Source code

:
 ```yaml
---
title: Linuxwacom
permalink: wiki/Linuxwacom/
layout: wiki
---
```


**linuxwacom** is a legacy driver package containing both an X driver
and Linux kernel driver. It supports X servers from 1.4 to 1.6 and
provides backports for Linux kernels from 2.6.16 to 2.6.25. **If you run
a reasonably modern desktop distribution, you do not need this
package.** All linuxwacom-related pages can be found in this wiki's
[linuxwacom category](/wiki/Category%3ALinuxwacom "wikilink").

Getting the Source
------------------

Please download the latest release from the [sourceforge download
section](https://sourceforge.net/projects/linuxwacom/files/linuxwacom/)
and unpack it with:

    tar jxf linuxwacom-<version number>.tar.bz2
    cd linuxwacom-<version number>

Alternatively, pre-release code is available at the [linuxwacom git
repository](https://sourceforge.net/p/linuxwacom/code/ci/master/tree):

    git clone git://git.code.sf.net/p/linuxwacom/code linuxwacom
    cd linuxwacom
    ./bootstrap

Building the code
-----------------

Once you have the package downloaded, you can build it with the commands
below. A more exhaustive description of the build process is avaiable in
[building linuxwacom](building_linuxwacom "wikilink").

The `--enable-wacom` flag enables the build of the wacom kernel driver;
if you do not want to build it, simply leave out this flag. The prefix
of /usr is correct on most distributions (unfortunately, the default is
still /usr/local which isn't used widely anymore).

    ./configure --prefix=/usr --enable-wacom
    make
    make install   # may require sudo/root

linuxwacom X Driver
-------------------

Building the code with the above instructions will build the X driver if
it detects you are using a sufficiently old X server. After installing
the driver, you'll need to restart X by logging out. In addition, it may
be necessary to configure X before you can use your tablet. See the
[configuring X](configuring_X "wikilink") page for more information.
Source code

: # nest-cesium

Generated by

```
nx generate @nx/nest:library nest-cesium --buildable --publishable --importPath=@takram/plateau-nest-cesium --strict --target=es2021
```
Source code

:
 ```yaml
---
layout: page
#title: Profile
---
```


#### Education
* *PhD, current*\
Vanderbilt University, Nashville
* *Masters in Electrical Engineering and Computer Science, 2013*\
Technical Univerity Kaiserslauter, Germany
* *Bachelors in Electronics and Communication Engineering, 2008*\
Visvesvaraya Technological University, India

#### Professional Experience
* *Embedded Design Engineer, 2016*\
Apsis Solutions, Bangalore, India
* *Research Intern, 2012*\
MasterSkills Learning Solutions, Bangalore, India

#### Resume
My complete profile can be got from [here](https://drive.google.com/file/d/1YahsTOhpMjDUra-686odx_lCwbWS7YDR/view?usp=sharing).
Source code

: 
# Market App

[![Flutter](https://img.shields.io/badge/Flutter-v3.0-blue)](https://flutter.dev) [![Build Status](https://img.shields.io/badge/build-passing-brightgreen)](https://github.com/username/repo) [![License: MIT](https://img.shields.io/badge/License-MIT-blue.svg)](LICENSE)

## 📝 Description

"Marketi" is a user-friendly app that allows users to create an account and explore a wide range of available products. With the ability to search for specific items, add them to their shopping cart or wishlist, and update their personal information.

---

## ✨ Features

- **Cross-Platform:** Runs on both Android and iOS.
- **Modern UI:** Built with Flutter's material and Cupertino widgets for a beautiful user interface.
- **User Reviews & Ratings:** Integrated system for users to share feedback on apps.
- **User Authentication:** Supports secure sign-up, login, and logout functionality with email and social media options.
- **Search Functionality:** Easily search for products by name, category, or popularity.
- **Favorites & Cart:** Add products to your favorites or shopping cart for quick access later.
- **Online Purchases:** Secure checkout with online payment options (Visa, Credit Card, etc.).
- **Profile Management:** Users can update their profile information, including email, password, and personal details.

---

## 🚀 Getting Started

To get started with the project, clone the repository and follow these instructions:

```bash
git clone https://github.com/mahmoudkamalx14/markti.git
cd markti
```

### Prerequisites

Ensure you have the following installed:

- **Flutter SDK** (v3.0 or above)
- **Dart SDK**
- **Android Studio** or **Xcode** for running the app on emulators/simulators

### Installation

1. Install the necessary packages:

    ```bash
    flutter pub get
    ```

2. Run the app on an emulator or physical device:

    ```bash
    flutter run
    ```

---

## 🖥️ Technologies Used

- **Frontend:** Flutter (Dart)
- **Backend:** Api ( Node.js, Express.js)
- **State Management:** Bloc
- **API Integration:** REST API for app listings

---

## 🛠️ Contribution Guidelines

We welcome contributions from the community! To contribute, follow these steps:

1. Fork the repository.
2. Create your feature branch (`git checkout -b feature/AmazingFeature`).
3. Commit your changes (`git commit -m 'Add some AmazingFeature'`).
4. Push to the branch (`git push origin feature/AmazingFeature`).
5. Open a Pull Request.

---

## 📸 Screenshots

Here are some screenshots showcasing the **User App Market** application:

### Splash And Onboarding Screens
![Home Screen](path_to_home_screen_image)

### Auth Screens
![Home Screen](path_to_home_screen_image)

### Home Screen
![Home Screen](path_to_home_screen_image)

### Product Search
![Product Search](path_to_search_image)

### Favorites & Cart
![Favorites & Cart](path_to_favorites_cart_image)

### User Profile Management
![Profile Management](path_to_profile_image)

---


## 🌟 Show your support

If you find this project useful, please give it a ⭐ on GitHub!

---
+++
Each line in the entries above, starting at the line with "- **Profile Management:**" and ending at the line with "1. Fork the repository.", is to be printed exactly, and only those lines.

Written solution —
- **Profile Management:** Users can update their profile information, including email, password, and personal details.

---

## 🚀 Getting Started

To get started with the project, clone the repository and follow these instructions:

```bash
git clone https://github.com/mahmoudkamalx14/markti.git
cd markti
```

### Prerequisites

Ensure you have the following installed:

- **Flutter SDK** (v3.0 or above)
- **Dart SDK**
- **Android Studio** or **Xcode** for running the app on emulators/simulators

### Installation

1. Install the necessary packages:

    ```bash
    flutter pub get
    ```

2. Run the app on an emulator or physical device:

    ```bash
    flutter run
    ```

---

## 🖥️ Technologies Used

- **Frontend:** Flutter (Dart)
- **Backend:** Api ( Node.js, Express.js)
- **State Management:** Bloc
- **API Integration:** REST API for app listings

---

## 🛠️ Contribution Guidelines

We welcome contributions from the community! To contribute, follow these steps:

1. Fork the repository.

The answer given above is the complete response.